## [Work request]
The required answer is every line of the data containing the word "Frog".

## [Source records]
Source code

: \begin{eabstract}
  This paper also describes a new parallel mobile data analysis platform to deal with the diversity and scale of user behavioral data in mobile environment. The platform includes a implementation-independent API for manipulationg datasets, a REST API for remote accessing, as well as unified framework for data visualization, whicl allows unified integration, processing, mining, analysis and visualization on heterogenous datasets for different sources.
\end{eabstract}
* * *
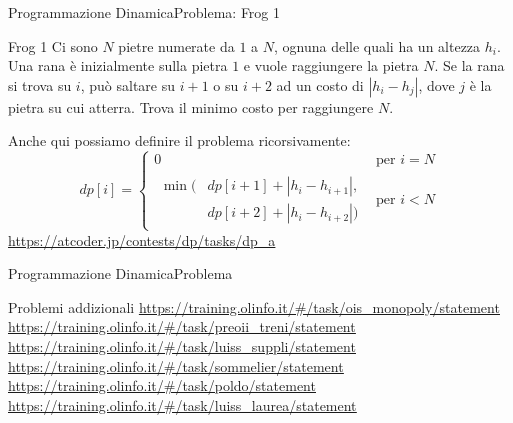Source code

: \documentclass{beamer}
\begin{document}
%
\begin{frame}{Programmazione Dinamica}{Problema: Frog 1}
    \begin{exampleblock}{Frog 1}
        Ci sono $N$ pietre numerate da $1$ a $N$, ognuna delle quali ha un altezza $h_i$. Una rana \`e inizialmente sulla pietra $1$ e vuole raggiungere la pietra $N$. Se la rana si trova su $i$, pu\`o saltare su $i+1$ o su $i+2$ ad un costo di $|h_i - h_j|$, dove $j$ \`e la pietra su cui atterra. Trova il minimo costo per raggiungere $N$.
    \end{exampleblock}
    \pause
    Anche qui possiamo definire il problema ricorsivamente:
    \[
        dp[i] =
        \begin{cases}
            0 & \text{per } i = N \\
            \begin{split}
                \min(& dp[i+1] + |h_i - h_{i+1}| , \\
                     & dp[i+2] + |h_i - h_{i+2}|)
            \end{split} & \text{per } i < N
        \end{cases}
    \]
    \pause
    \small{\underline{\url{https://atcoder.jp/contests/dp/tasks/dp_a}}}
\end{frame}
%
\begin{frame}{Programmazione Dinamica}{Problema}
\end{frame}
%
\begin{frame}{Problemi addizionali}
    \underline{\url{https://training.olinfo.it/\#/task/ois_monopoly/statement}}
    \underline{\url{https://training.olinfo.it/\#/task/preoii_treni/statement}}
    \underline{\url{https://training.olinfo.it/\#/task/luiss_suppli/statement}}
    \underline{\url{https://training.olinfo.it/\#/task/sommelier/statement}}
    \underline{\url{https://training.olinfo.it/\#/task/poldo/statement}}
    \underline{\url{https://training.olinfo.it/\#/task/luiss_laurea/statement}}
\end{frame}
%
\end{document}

## [Finished exercise]
\begin{frame}{Programmazione Dinamica}{Problema: Frog 1}
    \begin{exampleblock}{Frog 1}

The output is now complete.